As Oil Drilling Moratorium Ends, Idea Engine poses a Riddle

Q: Overbuilding : foreclosures :: overdrilling : ________?

In case it is not obvious; the U.S. overbuilt single-family homes before 2008- we built more than we would ever need and did it way too quickly.

Some consequences of that poor allocation of resources, which have been playing out painfully for the last couple of years, include, but are not limited to:

  • Wasted Resources – Both money and physical resources- land, timber, energy, etc.- were wasted building things we did not need, to say nothing of the opportunity cost of not using all of that great human and creative energy in other industries which are still badly in need of innovation, like education and healthcare.
  • Crash – The subsequent drop in house prices has turned many Americans upside down in what for many is their largest investment.  Many people have lost their shirts.  Not to mention the subsequent ripple effect into every other part of the economy.
  • Permanently Lost Jobs – The unemployment rate in the construction industry right now, and other supporting industries, is as high as 60-70% in some markets.  Like the whalers of the 19th century, we must face the reality that many of these jobs will never return.  Many more people trained to be concreters, architects, draftsmen, etc. than there is a sustainable level of demand to justify in the long-term market.  Even if we return to a higher sustained level of building on an annual basis, which we clearly exceeded before 2008, there are not enough jobs in construction for all of these people.  This is a real-life horror story playing out right now in the lives and families of many people who were employed by this over-inflated industry before 2008.

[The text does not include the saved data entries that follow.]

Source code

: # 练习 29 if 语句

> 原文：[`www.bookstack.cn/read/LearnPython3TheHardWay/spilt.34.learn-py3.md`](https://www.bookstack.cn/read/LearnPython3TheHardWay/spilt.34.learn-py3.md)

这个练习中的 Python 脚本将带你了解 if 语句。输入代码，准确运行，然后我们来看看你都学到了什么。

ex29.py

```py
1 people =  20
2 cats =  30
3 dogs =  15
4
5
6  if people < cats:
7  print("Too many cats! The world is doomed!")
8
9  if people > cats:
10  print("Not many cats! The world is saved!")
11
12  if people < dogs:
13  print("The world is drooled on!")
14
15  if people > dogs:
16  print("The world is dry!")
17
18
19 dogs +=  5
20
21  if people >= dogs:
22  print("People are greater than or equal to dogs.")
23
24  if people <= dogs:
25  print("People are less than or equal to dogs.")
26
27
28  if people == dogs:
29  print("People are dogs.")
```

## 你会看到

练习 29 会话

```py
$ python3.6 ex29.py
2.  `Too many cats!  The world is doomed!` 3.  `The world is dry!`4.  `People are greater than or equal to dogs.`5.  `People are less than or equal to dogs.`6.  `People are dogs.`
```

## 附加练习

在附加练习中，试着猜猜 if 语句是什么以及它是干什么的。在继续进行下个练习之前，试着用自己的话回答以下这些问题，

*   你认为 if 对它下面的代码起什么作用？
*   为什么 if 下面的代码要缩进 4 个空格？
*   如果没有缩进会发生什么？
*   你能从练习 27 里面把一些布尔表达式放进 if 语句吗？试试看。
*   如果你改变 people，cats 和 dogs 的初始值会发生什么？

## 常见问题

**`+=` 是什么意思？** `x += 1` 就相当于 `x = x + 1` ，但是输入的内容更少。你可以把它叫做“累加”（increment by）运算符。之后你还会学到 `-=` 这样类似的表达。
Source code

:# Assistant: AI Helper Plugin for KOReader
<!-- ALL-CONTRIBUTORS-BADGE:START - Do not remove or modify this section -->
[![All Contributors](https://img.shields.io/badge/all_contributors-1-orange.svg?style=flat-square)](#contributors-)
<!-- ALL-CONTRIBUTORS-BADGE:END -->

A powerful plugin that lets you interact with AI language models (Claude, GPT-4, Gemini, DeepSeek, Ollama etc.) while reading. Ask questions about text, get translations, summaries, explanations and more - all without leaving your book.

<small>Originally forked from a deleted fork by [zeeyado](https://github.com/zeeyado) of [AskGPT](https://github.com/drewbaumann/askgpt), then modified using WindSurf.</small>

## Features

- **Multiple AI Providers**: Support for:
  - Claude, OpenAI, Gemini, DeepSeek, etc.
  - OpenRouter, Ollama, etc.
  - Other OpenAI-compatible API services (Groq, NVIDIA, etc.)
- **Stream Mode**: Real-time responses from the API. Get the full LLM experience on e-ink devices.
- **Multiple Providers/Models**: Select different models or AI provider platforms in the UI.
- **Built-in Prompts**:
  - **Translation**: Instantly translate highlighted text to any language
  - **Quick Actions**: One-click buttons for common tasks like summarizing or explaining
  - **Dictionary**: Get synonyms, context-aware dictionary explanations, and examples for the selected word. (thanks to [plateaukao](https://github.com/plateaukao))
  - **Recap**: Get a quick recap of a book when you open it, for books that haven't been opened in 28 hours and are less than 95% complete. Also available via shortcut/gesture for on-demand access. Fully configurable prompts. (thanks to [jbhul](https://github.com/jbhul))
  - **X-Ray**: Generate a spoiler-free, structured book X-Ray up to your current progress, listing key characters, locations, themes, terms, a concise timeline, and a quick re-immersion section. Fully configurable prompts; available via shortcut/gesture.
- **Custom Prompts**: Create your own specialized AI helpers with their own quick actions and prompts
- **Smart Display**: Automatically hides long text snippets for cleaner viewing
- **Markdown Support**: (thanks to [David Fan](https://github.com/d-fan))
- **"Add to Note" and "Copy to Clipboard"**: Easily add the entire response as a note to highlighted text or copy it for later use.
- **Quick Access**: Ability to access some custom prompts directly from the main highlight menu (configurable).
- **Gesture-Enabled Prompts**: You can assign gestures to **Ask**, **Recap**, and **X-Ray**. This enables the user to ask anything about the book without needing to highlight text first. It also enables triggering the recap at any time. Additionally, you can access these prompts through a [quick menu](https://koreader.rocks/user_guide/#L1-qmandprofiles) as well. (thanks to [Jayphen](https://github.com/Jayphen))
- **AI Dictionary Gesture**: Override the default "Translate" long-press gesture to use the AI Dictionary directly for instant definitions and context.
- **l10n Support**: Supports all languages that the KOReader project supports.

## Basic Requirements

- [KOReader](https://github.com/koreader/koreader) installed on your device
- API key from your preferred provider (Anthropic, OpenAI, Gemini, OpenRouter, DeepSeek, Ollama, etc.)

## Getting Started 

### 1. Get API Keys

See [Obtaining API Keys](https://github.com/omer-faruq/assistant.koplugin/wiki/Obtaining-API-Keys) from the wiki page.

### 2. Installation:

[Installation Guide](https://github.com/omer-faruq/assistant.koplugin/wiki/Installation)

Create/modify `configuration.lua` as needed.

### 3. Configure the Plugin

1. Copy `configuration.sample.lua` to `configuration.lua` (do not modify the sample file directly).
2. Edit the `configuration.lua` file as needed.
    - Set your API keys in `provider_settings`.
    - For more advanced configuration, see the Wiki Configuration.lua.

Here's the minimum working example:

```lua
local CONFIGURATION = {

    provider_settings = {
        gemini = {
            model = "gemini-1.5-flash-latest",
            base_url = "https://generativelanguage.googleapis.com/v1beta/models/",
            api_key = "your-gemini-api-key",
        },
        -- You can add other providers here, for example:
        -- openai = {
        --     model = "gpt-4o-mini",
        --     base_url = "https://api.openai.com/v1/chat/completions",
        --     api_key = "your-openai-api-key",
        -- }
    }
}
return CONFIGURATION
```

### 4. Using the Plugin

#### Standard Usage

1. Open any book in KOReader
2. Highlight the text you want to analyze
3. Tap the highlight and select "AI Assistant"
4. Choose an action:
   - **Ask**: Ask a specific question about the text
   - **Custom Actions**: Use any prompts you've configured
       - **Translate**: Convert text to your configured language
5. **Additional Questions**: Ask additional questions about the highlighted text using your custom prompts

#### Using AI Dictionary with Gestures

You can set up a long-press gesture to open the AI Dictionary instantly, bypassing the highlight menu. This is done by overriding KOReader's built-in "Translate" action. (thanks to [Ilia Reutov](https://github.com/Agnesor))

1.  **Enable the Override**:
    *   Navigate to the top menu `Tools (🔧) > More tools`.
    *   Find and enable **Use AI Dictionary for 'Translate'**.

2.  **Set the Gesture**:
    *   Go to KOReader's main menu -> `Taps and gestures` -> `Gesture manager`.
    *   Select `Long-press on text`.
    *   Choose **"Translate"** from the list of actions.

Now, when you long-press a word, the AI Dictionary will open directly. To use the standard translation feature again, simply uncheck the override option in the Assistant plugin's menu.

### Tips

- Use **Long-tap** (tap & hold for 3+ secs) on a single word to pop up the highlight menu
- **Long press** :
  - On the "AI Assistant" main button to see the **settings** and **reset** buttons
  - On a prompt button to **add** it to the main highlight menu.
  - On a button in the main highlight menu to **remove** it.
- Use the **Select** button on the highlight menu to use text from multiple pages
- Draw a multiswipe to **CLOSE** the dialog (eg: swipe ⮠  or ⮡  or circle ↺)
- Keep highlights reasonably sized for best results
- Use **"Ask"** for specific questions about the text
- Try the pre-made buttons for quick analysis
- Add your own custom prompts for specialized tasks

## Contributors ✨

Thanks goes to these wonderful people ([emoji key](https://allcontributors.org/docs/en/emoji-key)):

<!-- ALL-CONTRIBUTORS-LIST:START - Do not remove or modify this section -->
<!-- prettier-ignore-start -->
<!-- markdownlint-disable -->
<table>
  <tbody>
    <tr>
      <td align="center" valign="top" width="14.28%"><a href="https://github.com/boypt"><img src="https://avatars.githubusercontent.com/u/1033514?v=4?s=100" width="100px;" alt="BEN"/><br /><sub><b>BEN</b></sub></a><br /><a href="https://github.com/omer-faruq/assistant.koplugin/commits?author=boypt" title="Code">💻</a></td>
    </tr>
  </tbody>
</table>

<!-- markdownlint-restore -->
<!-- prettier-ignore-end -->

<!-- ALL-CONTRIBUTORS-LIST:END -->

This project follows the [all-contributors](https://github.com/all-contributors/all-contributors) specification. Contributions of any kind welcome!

Like any good parent would encourage their child to do, we should of course be generalizing the lessons from that boo-boo when we talk about other overbuilt industries, which can be defined as any industry that will inevitably face a lower sustained level of demand in the future.  (Does that describe the industry that employs you?)

For example, as the White House lifts the moritorium on oil drilling the Gulf today, you will hear the jobs argument made loud and clear by Gulf state’s politicians, residents, and oil companies.  But this is a short-term view on jobs, like a home developer in SW Florida in 2007 begging City Hall to grant just one more housing permit to keep all of those contractors employed.  What else will they do if you don’t let us get back to work building more houses we will never sell?

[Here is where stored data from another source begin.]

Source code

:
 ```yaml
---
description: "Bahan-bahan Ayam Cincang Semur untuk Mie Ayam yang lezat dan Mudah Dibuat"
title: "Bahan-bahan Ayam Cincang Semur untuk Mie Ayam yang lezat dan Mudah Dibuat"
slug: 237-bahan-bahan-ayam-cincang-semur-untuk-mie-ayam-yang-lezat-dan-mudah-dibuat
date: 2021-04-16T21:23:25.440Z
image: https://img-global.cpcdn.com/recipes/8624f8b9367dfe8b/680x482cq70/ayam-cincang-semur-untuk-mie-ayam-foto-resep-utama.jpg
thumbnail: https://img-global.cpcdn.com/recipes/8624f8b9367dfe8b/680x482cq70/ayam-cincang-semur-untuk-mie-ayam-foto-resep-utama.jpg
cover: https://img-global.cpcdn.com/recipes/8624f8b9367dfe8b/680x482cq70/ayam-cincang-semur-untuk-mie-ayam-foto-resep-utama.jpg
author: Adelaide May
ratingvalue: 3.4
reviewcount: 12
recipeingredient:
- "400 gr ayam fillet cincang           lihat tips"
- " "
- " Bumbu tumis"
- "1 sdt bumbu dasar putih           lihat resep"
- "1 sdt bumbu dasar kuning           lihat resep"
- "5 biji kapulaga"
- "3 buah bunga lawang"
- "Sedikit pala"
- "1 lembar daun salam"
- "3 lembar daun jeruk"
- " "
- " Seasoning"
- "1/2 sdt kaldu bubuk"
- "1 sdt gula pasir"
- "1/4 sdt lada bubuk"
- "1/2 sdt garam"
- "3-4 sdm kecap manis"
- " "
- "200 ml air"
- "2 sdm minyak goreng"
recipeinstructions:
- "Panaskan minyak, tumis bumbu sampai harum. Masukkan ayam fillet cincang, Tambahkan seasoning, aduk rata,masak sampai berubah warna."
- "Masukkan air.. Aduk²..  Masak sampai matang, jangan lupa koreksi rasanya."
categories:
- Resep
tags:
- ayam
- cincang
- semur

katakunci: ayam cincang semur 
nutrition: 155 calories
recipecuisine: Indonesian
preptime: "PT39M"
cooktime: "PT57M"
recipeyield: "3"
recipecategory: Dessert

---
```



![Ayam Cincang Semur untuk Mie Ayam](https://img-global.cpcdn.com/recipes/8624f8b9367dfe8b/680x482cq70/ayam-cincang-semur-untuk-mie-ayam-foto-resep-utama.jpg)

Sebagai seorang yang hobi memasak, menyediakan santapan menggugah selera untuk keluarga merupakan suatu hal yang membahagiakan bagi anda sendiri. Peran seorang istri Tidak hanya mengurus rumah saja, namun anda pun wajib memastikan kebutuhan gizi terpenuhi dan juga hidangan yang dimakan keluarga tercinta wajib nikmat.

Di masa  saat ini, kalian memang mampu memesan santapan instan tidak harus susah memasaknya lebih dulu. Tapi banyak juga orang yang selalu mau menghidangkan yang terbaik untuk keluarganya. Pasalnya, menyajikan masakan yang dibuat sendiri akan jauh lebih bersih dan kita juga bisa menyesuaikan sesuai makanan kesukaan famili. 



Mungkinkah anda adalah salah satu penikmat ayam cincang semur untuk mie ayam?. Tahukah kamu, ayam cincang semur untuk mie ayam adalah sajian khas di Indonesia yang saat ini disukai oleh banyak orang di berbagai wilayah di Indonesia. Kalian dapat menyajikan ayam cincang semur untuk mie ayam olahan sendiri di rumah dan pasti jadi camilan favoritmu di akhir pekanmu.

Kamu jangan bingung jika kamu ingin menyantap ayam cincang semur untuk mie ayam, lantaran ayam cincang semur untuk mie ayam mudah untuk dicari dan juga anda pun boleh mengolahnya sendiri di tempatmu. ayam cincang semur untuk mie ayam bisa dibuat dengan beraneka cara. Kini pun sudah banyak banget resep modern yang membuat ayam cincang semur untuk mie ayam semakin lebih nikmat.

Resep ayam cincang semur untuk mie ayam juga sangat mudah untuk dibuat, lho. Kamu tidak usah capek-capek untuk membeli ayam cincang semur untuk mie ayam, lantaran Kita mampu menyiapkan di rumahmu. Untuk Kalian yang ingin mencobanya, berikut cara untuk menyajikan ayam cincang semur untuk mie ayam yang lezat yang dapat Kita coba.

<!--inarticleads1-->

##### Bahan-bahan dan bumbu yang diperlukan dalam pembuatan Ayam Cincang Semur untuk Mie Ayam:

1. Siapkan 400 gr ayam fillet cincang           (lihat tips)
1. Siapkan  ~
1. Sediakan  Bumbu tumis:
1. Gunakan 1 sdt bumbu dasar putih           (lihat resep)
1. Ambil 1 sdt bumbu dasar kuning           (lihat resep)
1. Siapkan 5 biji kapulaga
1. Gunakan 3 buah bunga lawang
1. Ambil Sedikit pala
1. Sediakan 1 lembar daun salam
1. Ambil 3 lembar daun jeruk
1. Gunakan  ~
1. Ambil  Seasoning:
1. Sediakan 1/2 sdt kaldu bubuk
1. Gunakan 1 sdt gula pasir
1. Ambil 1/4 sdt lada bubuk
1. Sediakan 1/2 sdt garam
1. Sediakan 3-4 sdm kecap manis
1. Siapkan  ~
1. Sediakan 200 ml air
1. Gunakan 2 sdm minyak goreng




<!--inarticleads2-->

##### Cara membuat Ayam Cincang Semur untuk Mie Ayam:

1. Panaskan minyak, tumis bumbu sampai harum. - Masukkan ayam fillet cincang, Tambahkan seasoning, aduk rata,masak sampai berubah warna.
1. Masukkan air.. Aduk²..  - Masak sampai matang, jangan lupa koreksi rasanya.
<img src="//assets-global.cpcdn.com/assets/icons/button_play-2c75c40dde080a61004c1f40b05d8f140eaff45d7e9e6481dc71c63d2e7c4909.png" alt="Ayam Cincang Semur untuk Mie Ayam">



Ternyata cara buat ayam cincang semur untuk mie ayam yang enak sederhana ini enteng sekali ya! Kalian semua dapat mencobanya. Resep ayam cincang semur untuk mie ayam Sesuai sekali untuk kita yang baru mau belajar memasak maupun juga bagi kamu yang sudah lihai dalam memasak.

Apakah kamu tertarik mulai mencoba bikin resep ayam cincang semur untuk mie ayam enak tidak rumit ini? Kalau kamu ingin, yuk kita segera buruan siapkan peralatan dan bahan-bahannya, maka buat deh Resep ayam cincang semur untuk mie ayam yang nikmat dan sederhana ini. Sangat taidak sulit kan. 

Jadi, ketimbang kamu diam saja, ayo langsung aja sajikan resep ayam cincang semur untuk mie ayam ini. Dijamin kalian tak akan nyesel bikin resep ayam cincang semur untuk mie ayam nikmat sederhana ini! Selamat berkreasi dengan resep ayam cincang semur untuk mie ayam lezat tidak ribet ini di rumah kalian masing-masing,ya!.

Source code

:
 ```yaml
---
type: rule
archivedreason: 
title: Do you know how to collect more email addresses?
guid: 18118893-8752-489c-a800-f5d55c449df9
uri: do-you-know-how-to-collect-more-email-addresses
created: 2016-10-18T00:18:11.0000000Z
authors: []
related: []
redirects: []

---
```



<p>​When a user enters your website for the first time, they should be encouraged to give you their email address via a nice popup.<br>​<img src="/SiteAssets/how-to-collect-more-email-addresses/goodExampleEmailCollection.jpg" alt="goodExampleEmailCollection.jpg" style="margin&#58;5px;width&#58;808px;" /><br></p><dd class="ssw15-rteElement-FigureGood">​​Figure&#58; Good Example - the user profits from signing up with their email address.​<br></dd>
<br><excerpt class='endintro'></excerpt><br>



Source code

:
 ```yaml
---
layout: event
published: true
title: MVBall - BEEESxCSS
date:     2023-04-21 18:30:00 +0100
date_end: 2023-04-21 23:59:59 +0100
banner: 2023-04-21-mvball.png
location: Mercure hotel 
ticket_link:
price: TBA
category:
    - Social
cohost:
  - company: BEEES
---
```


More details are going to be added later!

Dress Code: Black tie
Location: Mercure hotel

When demand for oil is not what it is today, oil company profits will not be the only thing affected.  So why are we supporting the overproduction of oil now, when there are so many positive-return-on-investment, technologically simple, readily available options already well known for using dramatically less today?  I am not talking about solar panels on homes.  Chilled beams were used in my former office in Australia and cut the building’s energy use by more than 40% per year, and they are mostly unheard of in the U.S.

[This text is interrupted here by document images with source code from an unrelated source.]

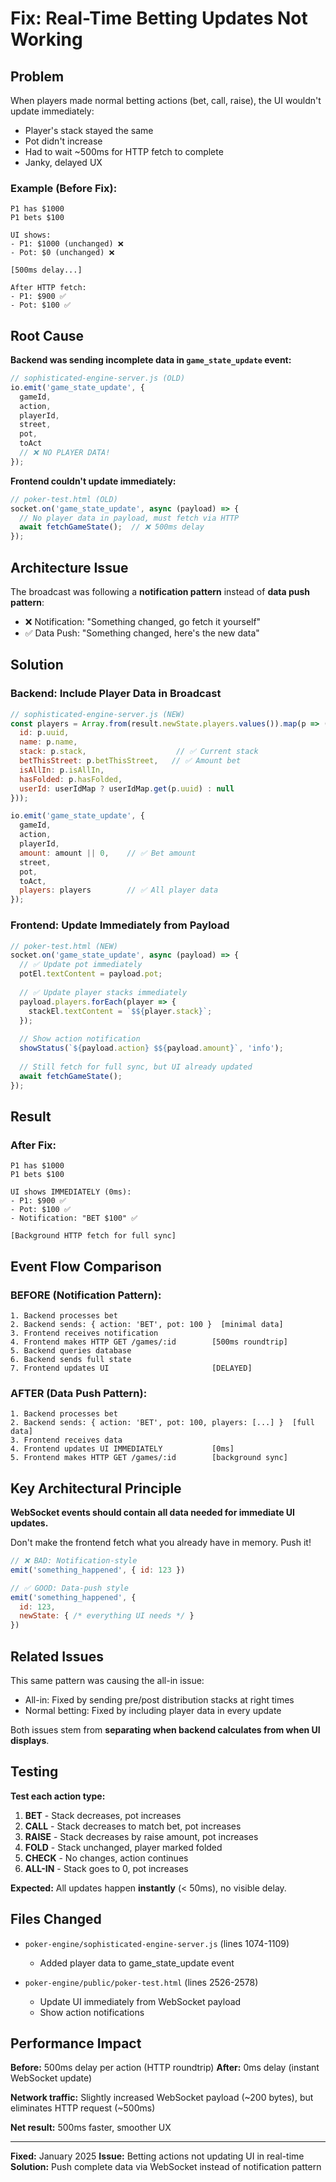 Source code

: # Fix: Real-Time Betting Updates Not Working

## Problem

When players made normal betting actions (bet, call, raise), the UI wouldn't update immediately:
- Player's stack stayed the same
- Pot didn't increase
- Had to wait ~500ms for HTTP fetch to complete
- Janky, delayed UX

### Example (Before Fix):
```
P1 has $1000
P1 bets $100

UI shows:
- P1: $1000 (unchanged) ❌
- Pot: $0 (unchanged) ❌

[500ms delay...]

After HTTP fetch:
- P1: $900 ✅
- Pot: $100 ✅
```

## Root Cause

**Backend was sending incomplete data in `game_state_update` event:**

```javascript
// sophisticated-engine-server.js (OLD)
io.emit('game_state_update', {
  gameId,
  action,
  playerId,
  street,
  pot,
  toAct
  // ❌ NO PLAYER DATA!
});
```

**Frontend couldn't update immediately:**

```javascript
// poker-test.html (OLD)
socket.on('game_state_update', async (payload) => {
  // No player data in payload, must fetch via HTTP
  await fetchGameState();  // ❌ 500ms delay
});
```

## Architecture Issue

The broadcast was following a **notification pattern** instead of **data push pattern**:

- ❌ Notification: "Something changed, go fetch it yourself"
- ✅ Data Push: "Something changed, here's the new data"

## Solution

### Backend: Include Player Data in Broadcast

```javascript
// sophisticated-engine-server.js (NEW)
const players = Array.from(result.newState.players.values()).map(p => ({
  id: p.uuid,
  name: p.name,
  stack: p.stack,                    // ✅ Current stack
  betThisStreet: p.betThisStreet,   // ✅ Amount bet
  isAllIn: p.isAllIn,
  hasFolded: p.hasFolded,
  userId: userIdMap ? userIdMap.get(p.uuid) : null
}));

io.emit('game_state_update', {
  gameId,
  action,
  playerId,
  amount: amount || 0,    // ✅ Bet amount
  street,
  pot,
  toAct,
  players: players        // ✅ All player data
});
```

### Frontend: Update Immediately from Payload

```javascript
// poker-test.html (NEW)
socket.on('game_state_update', async (payload) => {
  // ✅ Update pot immediately
  potEl.textContent = payload.pot;
  
  // ✅ Update player stacks immediately
  payload.players.forEach(player => {
    stackEl.textContent = `$${player.stack}`;
  });
  
  // Show action notification
  showStatus(`${payload.action} $${payload.amount}`, 'info');
  
  // Still fetch for full sync, but UI already updated
  await fetchGameState();
});
```

## Result

### After Fix:
```
P1 has $1000
P1 bets $100

UI shows IMMEDIATELY (0ms):
- P1: $900 ✅
- Pot: $100 ✅
- Notification: "BET $100" ✅

[Background HTTP fetch for full sync]
```

## Event Flow Comparison

### BEFORE (Notification Pattern):
```
1. Backend processes bet
2. Backend sends: { action: 'BET', pot: 100 }  [minimal data]
3. Frontend receives notification
4. Frontend makes HTTP GET /games/:id        [500ms roundtrip]
5. Backend queries database
6. Backend sends full state
7. Frontend updates UI                       [DELAYED]
```

### AFTER (Data Push Pattern):
```
1. Backend processes bet
2. Backend sends: { action: 'BET', pot: 100, players: [...] }  [full data]
3. Frontend receives data
4. Frontend updates UI IMMEDIATELY           [0ms]
5. Frontend makes HTTP GET /games/:id        [background sync]
```

## Key Architectural Principle

**WebSocket events should contain all data needed for immediate UI updates.**

Don't make the frontend fetch what you already have in memory. Push it!

```javascript
// ❌ BAD: Notification-style
emit('something_happened', { id: 123 })

// ✅ GOOD: Data-push style
emit('something_happened', { 
  id: 123, 
  newState: { /* everything UI needs */ }
})
```

## Related Issues

This same pattern was causing the all-in issue:
- All-in: Fixed by sending pre/post distribution stacks at right times
- Normal betting: Fixed by including player data in every update

Both issues stem from **separating when backend calculates from when UI displays**.

## Testing

**Test each action type:**

1. **BET** - Stack decreases, pot increases
2. **CALL** - Stack decreases to match bet, pot increases
3. **RAISE** - Stack decreases by raise amount, pot increases
4. **FOLD** - Stack unchanged, player marked folded
5. **CHECK** - No changes, action continues
6. **ALL-IN** - Stack goes to 0, pot increases

**Expected:** All updates happen **instantly** (< 50ms), no visible delay.

## Files Changed

- `poker-engine/sophisticated-engine-server.js` (lines 1074-1109)
  - Added player data to game_state_update event
  
- `poker-engine/public/poker-test.html` (lines 2526-2578)
  - Update UI immediately from WebSocket payload
  - Show action notifications

## Performance Impact

**Before:** 500ms delay per action (HTTP roundtrip)
**After:** 0ms delay (instant WebSocket update)

**Network traffic:** Slightly increased WebSocket payload (~200 bytes), but eliminates HTTP request (~500ms)

**Net result:** 500ms faster, smoother UX

---

**Fixed:** January 2025
**Issue:** Betting actions not updating UI in real-time
**Solution:** Push complete data via WebSocket instead of notification pattern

Not to belabor the point made so well by so many others, but building new industries around these innovations creates jobs too.  Why not focus on all of the good that can come from that, rather than on the negative of what more drilling means for the environment?  We’ve already proven how good we are at creating soft landings for inflated industries.

* Note: I do not intend to criticize any one individual working in either of these industries personally, but rather to critique the general trajectory their industries are on.  I know many smart, innovative people in both the energy and property industries who are the ones who have the ability to bend this trajectory with their creativity and awesome know-how.  Many of them already are.